BEGIN Extracted data

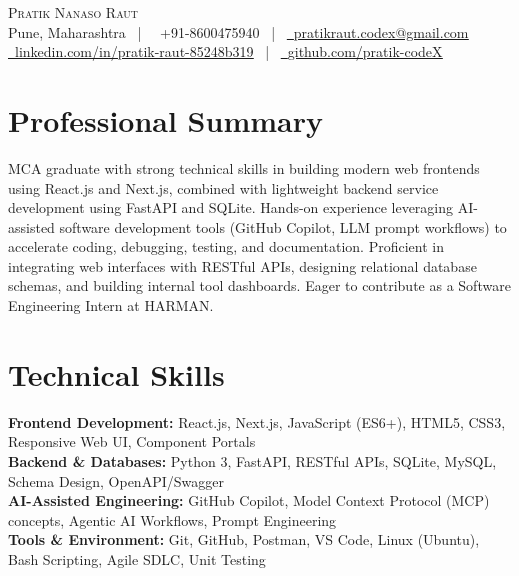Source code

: \documentclass[letterpaper,11pt]{article}
\newcommand{\faPhone}{}
\newcommand{\faEnvelope}{}
\newcommand{\faLinkedin}{}
\newcommand{\faGithub}{}
\begin{document}
\begin{center}
    {\Huge \scshape Pratik Nanaso Raut} \\ \vspace{2pt}
    \small Pune, Maharashtra ~|~
    \faPhone\ +91-8600475940 ~|~
    \href{mailto:pratikraut.codex@gmail.com}{\faEnvelope\ \underline{pratikraut.codex@gmail.com}} \\ \vspace{2pt}
    \href{https://linkedin.com/in/pratik-raut-85248b319}{\faLinkedin\ \underline{linkedin.com/in/pratik-raut-85248b319}} ~|~
    \href{https://github.com/pratik-codeX}{\faGithub\ \underline{github.com/pratik-codeX}}
\end{center}

\vspace{-6pt}

\section{Professional Summary}
MCA graduate with strong technical skills in building modern web frontends using React.js and Next.js, combined with lightweight backend service development using FastAPI and SQLite. Hands-on experience leveraging AI-assisted software development tools (GitHub Copilot, LLM prompt workflows) to accelerate coding, debugging, testing, and documentation. Proficient in integrating web interfaces with RESTful APIs, designing relational database schemas, and building internal tool dashboards. Eager to contribute as a Software Engineering Intern at HARMAN.

\section{Technical Skills}
\vspace{1pt}
\textbf{Frontend Development:} React.js, Next.js, JavaScript (ES6+), HTML5, CSS3, Responsive Web UI, Component Portals \\[1.5pt]
\textbf{Backend \& Databases:} Python 3, FastAPI, RESTful APIs, SQLite, MySQL, Schema Design, OpenAPI/Swagger \\[1.5pt]
\textbf{AI-Assisted Engineering:} GitHub Copilot, Model Context Protocol (MCP) concepts, Agentic AI Workflows, Prompt Engineering \\[1.5pt]
\textbf{Tools \& Environment:} Git, GitHub, Postman, VS Code, Linux (Ubuntu), Bash Scripting, Agile SDLC, Unit Testing
\vspace{-2pt}
\end{document}
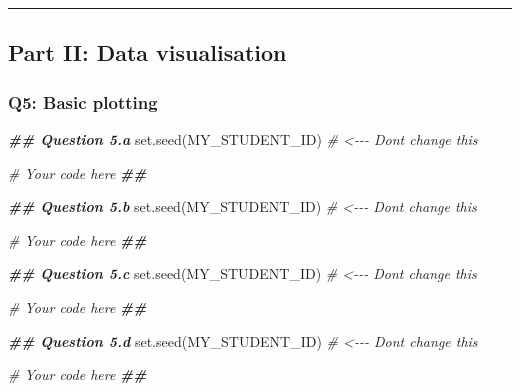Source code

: \documentclass[]{article}
\newenvironment{Shaded}{\begin{snugshade}}{\end{snugshade}}
\newcommand{\CommentTok}[1]{\textcolor[rgb]{0.56,0.35,0.01}{\textit{#1}}}
\newcommand{\DocumentationTok}[1]{\textcolor[rgb]{0.56,0.35,0.01}{\textbf{\textit{#1}}}}
\newcommand{\FunctionTok}[1]{\textcolor[rgb]{0.00,0.00,0.00}{#1}}
\newcommand{\NormalTok}[1]{#1}
\begin{document}
\begin{center}\rule{0.5\linewidth}{0.5pt}\end{center}

\hypertarget{part-ii-data-visualisation}{%
\subsection{Part II: Data
visualisation}\label{part-ii-data-visualisation}}

\hypertarget{q5-basic-plotting}{%
\subsubsection{Q5: Basic plotting}\label{q5-basic-plotting}}

\begin{Shaded}
\begin{Highlighting}[]
\DocumentationTok{\#\# Question 5.a}
\FunctionTok{set.seed}\NormalTok{(MY\_STUDENT\_ID) }\CommentTok{\# \textless{}{-}{-}{-} Don\textquotesingle{}t change this}

\CommentTok{\# Your code here}
\DocumentationTok{\#\#}
\end{Highlighting}
\end{Shaded}

\begin{Shaded}
\begin{Highlighting}[]
\DocumentationTok{\#\# Question 5.b}
\FunctionTok{set.seed}\NormalTok{(MY\_STUDENT\_ID) }\CommentTok{\# \textless{}{-}{-}{-} Don\textquotesingle{}t change this}

\CommentTok{\# Your code here}
\DocumentationTok{\#\#}
\end{Highlighting}
\end{Shaded}

\begin{Shaded}
\begin{Highlighting}[]
\DocumentationTok{\#\# Question 5.c}
\FunctionTok{set.seed}\NormalTok{(MY\_STUDENT\_ID) }\CommentTok{\# \textless{}{-}{-}{-} Don\textquotesingle{}t change this}

\CommentTok{\# Your code here}
\DocumentationTok{\#\#}
\end{Highlighting}
\end{Shaded}

\begin{Shaded}
\begin{Highlighting}[]
\DocumentationTok{\#\# Question 5.d}
\FunctionTok{set.seed}\NormalTok{(MY\_STUDENT\_ID) }\CommentTok{\# \textless{}{-}{-}{-} Don\textquotesingle{}t change this}

\CommentTok{\# Your code here}
\DocumentationTok{\#\#}
\end{Highlighting}
\end{Shaded}
\end{document}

END Extracted data

I need the entries printed exactly, with each picture left out.

*Response box*
Source code

: \documentclass[letterpaper,11pt]{article}
\newcommand{\faPhone}{}
\newcommand{\faEnvelope}{}
\newcommand{\faLinkedin}{}
\newcommand{\faGithub}{}
\begin{document}
\begin{center}
    {\Huge \scshape Pratik Nanaso Raut} \\ \vspace{2pt}
    \small Pune, Maharashtra ~|~
    \faPhone\ +91-8600475940 ~|~
    \href{mailto:pratikraut.codex@gmail.com}{\faEnvelope\ \underline{pratikraut.codex@gmail.com}} \\ \vspace{2pt}
    \href{https://linkedin.com/in/pratik-raut-85248b319}{\faLinkedin\ \underline{linkedin.com/in/pratik-raut-85248b319}} ~|~
    \href{https://github.com/pratik-codeX}{\faGithub\ \underline{github.com/pratik-codeX}}
\end{center}

\vspace{-6pt}

\section{Professional Summary}
MCA graduate with strong technical skills in building modern web frontends using React.js and Next.js, combined with lightweight backend service development using FastAPI and SQLite. Hands-on experience leveraging AI-assisted software development tools (GitHub Copilot, LLM prompt workflows) to accelerate coding, debugging, testing, and documentation. Proficient in integrating web interfaces with RESTful APIs, designing relational database schemas, and building internal tool dashboards. Eager to contribute as a Software Engineering Intern at HARMAN.

\section{Technical Skills}
\vspace{1pt}
\textbf{Frontend Development:} React.js, Next.js, JavaScript (ES6+), HTML5, CSS3, Responsive Web UI, Component Portals \\[1.5pt]
\textbf{Backend \& Databases:} Python 3, FastAPI, RESTful APIs, SQLite, MySQL, Schema Design, OpenAPI/Swagger \\[1.5pt]
\textbf{AI-Assisted Engineering:} GitHub Copilot, Model Context Protocol (MCP) concepts, Agentic AI Workflows, Prompt Engineering \\[1.5pt]
\textbf{Tools \& Environment:} Git, GitHub, Postman, VS Code, Linux (Ubuntu), Bash Scripting, Agile SDLC, Unit Testing
\vspace{-2pt}
\end{document}
Source code

: \documentclass[]{article}
\newenvironment{Shaded}{\begin{snugshade}}{\end{snugshade}}
\newcommand{\CommentTok}[1]{\textcolor[rgb]{0.56,0.35,0.01}{\textit{#1}}}
\newcommand{\DocumentationTok}[1]{\textcolor[rgb]{0.56,0.35,0.01}{\textbf{\textit{#1}}}}
\newcommand{\FunctionTok}[1]{\textcolor[rgb]{0.00,0.00,0.00}{#1}}
\newcommand{\NormalTok}[1]{#1}
\begin{document}
\begin{center}\rule{0.5\linewidth}{0.5pt}\end{center}

\hypertarget{part-ii-data-visualisation}{%
\subsection{Part II: Data
visualisation}\label{part-ii-data-visualisation}}

\hypertarget{q5-basic-plotting}{%
\subsubsection{Q5: Basic plotting}\label{q5-basic-plotting}}

\begin{Shaded}
\begin{Highlighting}[]
\DocumentationTok{\#\# Question 5.a}
\FunctionTok{set.seed}\NormalTok{(MY\_STUDENT\_ID) }\CommentTok{\# \textless{}{-}{-}{-} Don\textquotesingle{}t change this}

\CommentTok{\# Your code here}
\DocumentationTok{\#\#}
\end{Highlighting}
\end{Shaded}

\begin{Shaded}
\begin{Highlighting}[]
\DocumentationTok{\#\# Question 5.b}
\FunctionTok{set.seed}\NormalTok{(MY\_STUDENT\_ID) }\CommentTok{\# \textless{}{-}{-}{-} Don\textquotesingle{}t change this}

\CommentTok{\# Your code here}
\DocumentationTok{\#\#}
\end{Highlighting}
\end{Shaded}

\begin{Shaded}
\begin{Highlighting}[]
\DocumentationTok{\#\# Question 5.c}
\FunctionTok{set.seed}\NormalTok{(MY\_STUDENT\_ID) }\CommentTok{\# \textless{}{-}{-}{-} Don\textquotesingle{}t change this}

\CommentTok{\# Your code here}
\DocumentationTok{\#\#}
\end{Highlighting}
\end{Shaded}

\begin{Shaded}
\begin{Highlighting}[]
\DocumentationTok{\#\# Question 5.d}
\FunctionTok{set.seed}\NormalTok{(MY\_STUDENT\_ID) }\CommentTok{\# \textless{}{-}{-}{-} Don\textquotesingle{}t change this}

\CommentTok{\# Your code here}
\DocumentationTok{\#\#}
\end{Highlighting}
\end{Shaded}
\end{document}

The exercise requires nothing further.